Reputation: 1099
I have 3 main processing threads, each of them performing operations on the values of ConcurrentDictionaries by means of Parallel.Foreach. The dictionaries vary in size from 1,000 elements to 250,000 elements
TaskFactory factory = new TaskFactory();
Task t1 = factory.StartNew(() =>
{
Parallel.ForEach(dict1.Values, item => ProcessItem(item));
});
Task t2 = factory.StartNew(() =>
{
Parallel.ForEach(dict2.Values, item => ProcessItem(item));
});
Task t3 = factory.StartNew(() =>
{
Parallel.ForEach(dict3.Values, item => ProcessItem(item));
});
t1.Wait();
t2.Wait();
t3.Wait();
I compared the performance (total execution time) of this construct with just running the Parallel.Foreach in the main thread and the performance improved a lot (the execution time was reduced approximately 5 times)
My questions are:
EDIT: To further clarify the situation: I am mocking the client calls on a WCF service, that each comes on a separate thread (the reason for the Tasks). I also tried to use ThreadPool.QueueUserWorkItem instead of Task, without a performance improvement.
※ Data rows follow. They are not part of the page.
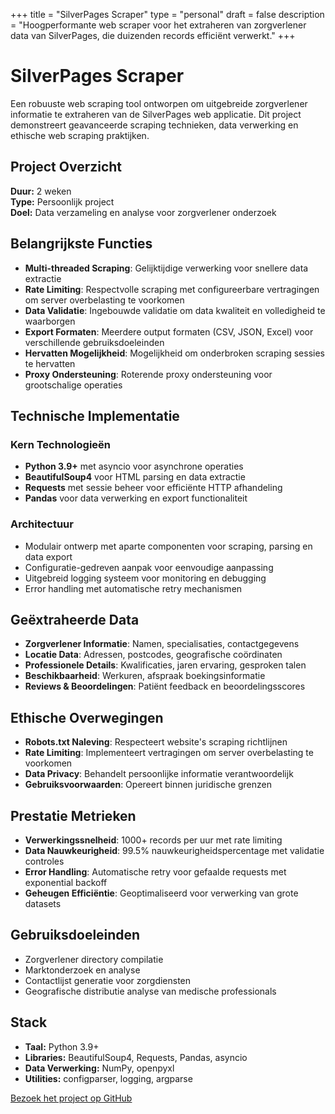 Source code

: +++
title = "SilverPages Scraper"
type = "personal"
draft = false
description = "Hoogperformante web scraper voor het extraheren van zorgverlener data van SilverPages, die duizenden records efficiënt verwerkt."
+++

# SilverPages Scraper

Een robuuste web scraping tool ontworpen om uitgebreide zorgverlener informatie te extraheren van de SilverPages web applicatie. Dit project demonstreert geavanceerde scraping technieken, data verwerking en ethische web scraping praktijken.

## Project Overzicht

**Duur:** 2 weken  
**Type:** Persoonlijk project  
**Doel:** Data verzameling en analyse voor zorgverlener onderzoek

## Belangrijkste Functies

- **Multi-threaded Scraping**: Gelijktijdige verwerking voor snellere data extractie
- **Rate Limiting**: Respectvolle scraping met configureerbare vertragingen om server overbelasting te voorkomen
- **Data Validatie**: Ingebouwde validatie om data kwaliteit en volledigheid te waarborgen
- **Export Formaten**: Meerdere output formaten (CSV, JSON, Excel) voor verschillende gebruiksdoeleinden
- **Hervatten Mogelijkheid**: Mogelijkheid om onderbroken scraping sessies te hervatten
- **Proxy Ondersteuning**: Roterende proxy ondersteuning voor grootschalige operaties

## Technische Implementatie

### Kern Technologieën
- **Python 3.9+** met asyncio voor asynchrone operaties
- **BeautifulSoup4** voor HTML parsing en data extractie
- **Requests** met sessie beheer voor efficiënte HTTP afhandeling
- **Pandas** voor data verwerking en export functionaliteit

### Architectuur
- Modulair ontwerp met aparte componenten voor scraping, parsing en data export
- Configuratie-gedreven aanpak voor eenvoudige aanpassing
- Uitgebreid logging systeem voor monitoring en debugging
- Error handling met automatische retry mechanismen

## Geëxtraheerde Data

- **Zorgverlener Informatie**: Namen, specialisaties, contactgegevens
- **Locatie Data**: Adressen, postcodes, geografische coördinaten
- **Professionele Details**: Kwalificaties, jaren ervaring, gesproken talen
- **Beschikbaarheid**: Werkuren, afspraak boekingsinformatie
- **Reviews & Beoordelingen**: Patiënt feedback en beoordelingsscores

## Ethische Overwegingen

- **Robots.txt Naleving**: Respecteert website's scraping richtlijnen
- **Rate Limiting**: Implementeert vertragingen om server overbelasting te voorkomen
- **Data Privacy**: Behandelt persoonlijke informatie verantwoordelijk
- **Gebruiksvoorwaarden**: Opereert binnen juridische grenzen

## Prestatie Metrieken

- **Verwerkingssnelheid**: 1000+ records per uur met rate limiting
- **Data Nauwkeurigheid**: 99.5% nauwkeurigheidspercentage met validatie controles
- **Error Handling**: Automatische retry voor gefaalde requests met exponential backoff
- **Geheugen Efficiëntie**: Geoptimaliseerd voor verwerking van grote datasets

## Gebruiksdoeleinden

- Zorgverlener directory compilatie
- Marktonderzoek en analyse
- Contactlijst generatie voor zorgdiensten
- Geografische distributie analyse van medische professionals

## Stack
- **Taal:** Python 3.9+
- **Libraries:** BeautifulSoup4, Requests, Pandas, asyncio
- **Data Verwerking:** NumPy, openpyxl
- **Utilities:** configparser, logging, argparse

[Bezoek het project op GitHub](https://github.com/r0831281/silverScraper)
The objects in the dictionary have between 20 and 200 properties (just decimals and strings) and there is no I/O activity
I solved the problem by queuing the processing requests in a BlockingCollection and processing them one at the time
Upvotes: 5
Views: 5349
Reputation: 273179
First of all, a Task is not a Thread.
Your Parallel.ForEach()
calls are run by a scheduler that uses the ThreadPool and should try to optimize Thread usage. The ForEach applies a Partitioner. When you run these in parallel they cannot coordinate very well.
Only if there is a performance problem, consider helping with extra tasks or DegreeOfParallelism directives. And then always profile and analyze first.
An explanation of your results is difficult, it could be caused by many factors (I/O for example) but the advantage of the 'single main task' is that the scheduler has more control and the CPU and Cache are used better (locality).
Upvotes: 3
Reputation: 57210
You're probably over-parallelizing.
You don't need to create 3 tasks if you already use a good (and balanced) parallelization inside each one of them.
Parallel.Foreach
already try to use the right number of threads to exploit the full CPU potential without saturating it. And by creating other tasks having Parallel.Foreach
you're probably saturating it.
(EDIT: as Henk said, they probably have some problems in coordinating the number of threads to spawn when run in parallel, and at least this leads to a bigger overhead).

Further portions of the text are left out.